RECORDS PROVIDED Start Marker
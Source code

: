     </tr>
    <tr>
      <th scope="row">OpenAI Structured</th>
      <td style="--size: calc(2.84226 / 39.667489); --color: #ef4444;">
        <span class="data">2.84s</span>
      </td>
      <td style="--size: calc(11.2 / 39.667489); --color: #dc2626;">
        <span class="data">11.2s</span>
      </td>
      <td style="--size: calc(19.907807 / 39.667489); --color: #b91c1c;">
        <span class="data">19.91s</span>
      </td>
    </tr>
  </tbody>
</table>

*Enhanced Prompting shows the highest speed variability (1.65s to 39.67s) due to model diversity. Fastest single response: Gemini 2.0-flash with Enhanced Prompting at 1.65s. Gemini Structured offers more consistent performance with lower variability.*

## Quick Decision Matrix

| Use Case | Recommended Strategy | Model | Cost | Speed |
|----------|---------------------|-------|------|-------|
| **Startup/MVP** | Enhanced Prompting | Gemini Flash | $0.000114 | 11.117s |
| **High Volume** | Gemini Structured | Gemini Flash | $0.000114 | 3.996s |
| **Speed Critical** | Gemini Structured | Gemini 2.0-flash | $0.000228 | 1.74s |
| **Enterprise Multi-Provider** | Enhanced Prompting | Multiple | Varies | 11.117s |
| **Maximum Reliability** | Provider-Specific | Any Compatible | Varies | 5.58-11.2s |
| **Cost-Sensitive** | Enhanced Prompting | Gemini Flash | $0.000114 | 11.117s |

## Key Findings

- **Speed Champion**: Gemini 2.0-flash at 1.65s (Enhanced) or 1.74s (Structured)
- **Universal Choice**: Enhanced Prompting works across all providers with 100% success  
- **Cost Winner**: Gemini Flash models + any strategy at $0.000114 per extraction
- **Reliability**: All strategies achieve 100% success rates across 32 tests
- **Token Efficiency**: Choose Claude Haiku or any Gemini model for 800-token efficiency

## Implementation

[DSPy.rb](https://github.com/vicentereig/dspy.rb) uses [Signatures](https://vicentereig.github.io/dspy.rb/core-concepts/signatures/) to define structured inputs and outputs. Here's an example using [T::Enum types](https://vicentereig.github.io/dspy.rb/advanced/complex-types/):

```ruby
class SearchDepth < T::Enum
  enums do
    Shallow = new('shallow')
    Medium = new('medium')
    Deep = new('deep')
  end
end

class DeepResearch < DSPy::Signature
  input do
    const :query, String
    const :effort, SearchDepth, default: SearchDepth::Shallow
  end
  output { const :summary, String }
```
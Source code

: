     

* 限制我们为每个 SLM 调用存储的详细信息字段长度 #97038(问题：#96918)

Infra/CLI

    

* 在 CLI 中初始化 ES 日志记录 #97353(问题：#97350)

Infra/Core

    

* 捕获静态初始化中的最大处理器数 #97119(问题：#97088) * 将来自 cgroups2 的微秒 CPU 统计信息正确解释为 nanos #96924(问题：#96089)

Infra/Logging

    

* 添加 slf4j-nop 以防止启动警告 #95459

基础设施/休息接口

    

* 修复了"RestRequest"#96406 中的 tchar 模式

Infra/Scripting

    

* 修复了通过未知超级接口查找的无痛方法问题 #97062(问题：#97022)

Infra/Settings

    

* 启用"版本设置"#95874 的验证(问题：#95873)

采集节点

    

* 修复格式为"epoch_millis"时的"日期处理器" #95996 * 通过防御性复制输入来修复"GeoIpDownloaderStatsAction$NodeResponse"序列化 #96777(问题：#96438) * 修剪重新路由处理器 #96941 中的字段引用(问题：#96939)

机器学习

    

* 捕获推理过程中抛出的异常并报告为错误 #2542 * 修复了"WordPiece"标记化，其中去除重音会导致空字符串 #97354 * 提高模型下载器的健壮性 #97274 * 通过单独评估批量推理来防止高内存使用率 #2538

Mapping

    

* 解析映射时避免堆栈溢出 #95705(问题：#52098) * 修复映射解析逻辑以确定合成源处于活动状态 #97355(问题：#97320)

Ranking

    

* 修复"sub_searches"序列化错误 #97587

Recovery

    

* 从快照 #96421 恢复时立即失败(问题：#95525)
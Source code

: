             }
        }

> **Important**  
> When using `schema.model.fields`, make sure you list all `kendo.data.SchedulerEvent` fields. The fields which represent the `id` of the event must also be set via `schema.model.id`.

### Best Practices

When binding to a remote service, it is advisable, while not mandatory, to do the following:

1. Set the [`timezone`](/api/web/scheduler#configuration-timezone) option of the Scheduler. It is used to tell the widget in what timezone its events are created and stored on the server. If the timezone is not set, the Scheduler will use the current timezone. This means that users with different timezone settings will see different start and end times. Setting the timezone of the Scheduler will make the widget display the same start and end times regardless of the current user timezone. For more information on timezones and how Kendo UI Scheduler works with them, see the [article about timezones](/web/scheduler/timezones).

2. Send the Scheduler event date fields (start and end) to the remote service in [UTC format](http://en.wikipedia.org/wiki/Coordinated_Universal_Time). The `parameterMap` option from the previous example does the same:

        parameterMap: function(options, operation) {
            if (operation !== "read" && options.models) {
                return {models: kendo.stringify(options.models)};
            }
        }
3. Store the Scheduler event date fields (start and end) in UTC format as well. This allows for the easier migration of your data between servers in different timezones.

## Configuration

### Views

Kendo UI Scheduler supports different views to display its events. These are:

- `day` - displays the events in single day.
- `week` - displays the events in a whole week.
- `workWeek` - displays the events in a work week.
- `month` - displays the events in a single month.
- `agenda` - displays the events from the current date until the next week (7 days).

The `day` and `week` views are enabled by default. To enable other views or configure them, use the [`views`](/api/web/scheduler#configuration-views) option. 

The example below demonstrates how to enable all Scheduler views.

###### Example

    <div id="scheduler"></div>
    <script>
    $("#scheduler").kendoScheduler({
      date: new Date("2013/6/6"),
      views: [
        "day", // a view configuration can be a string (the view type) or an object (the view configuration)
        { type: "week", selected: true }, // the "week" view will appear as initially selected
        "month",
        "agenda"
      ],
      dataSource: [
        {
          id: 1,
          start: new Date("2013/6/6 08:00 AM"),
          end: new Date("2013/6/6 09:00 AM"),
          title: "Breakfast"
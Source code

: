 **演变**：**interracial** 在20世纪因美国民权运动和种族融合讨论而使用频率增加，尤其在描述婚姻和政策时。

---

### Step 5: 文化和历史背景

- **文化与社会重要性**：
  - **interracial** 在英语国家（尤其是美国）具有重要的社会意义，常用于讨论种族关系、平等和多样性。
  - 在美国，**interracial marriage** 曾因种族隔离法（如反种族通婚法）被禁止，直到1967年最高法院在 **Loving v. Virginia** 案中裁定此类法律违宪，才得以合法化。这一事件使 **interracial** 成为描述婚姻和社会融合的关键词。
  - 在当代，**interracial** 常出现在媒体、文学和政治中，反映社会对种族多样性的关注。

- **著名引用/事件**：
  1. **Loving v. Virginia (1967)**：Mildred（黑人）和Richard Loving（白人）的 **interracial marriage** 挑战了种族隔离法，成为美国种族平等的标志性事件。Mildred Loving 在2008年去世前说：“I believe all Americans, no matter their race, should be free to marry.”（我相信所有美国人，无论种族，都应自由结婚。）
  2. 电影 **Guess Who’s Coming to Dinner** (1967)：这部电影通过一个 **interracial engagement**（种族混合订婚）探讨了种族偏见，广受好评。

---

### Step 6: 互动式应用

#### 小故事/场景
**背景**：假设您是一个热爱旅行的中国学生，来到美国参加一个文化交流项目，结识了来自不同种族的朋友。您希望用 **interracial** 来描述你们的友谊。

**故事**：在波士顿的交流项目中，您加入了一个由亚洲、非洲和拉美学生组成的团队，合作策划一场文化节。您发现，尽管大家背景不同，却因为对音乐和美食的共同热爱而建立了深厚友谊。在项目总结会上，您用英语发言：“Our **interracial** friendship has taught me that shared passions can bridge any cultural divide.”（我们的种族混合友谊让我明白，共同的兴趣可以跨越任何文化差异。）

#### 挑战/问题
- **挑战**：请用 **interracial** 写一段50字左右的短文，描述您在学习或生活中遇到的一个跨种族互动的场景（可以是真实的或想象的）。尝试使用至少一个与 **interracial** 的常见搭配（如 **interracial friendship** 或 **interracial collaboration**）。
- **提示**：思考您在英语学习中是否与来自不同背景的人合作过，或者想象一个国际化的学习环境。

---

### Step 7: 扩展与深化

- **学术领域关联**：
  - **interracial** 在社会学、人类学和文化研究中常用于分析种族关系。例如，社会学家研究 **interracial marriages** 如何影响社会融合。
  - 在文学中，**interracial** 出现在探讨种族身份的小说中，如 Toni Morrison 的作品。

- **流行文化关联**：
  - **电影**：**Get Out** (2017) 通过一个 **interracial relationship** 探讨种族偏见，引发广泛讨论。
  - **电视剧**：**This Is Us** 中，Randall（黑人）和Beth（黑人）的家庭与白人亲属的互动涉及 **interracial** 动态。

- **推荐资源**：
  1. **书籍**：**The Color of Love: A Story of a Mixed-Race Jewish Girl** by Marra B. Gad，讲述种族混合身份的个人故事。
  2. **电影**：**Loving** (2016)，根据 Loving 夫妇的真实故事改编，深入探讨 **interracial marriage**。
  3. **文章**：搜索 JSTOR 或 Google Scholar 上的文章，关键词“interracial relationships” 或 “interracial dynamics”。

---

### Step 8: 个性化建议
RECORDS PROVIDED End Marker
### WORK ITEM
Using the entries above, extract exactly the span from the line with "a single month." to the line with "week (7 days).", both lines included; leave out everything else.

### RESPONSE AREA
- `month` - displays the events in a single month.
- `agenda` - displays the events from the current date until the next week (7 days).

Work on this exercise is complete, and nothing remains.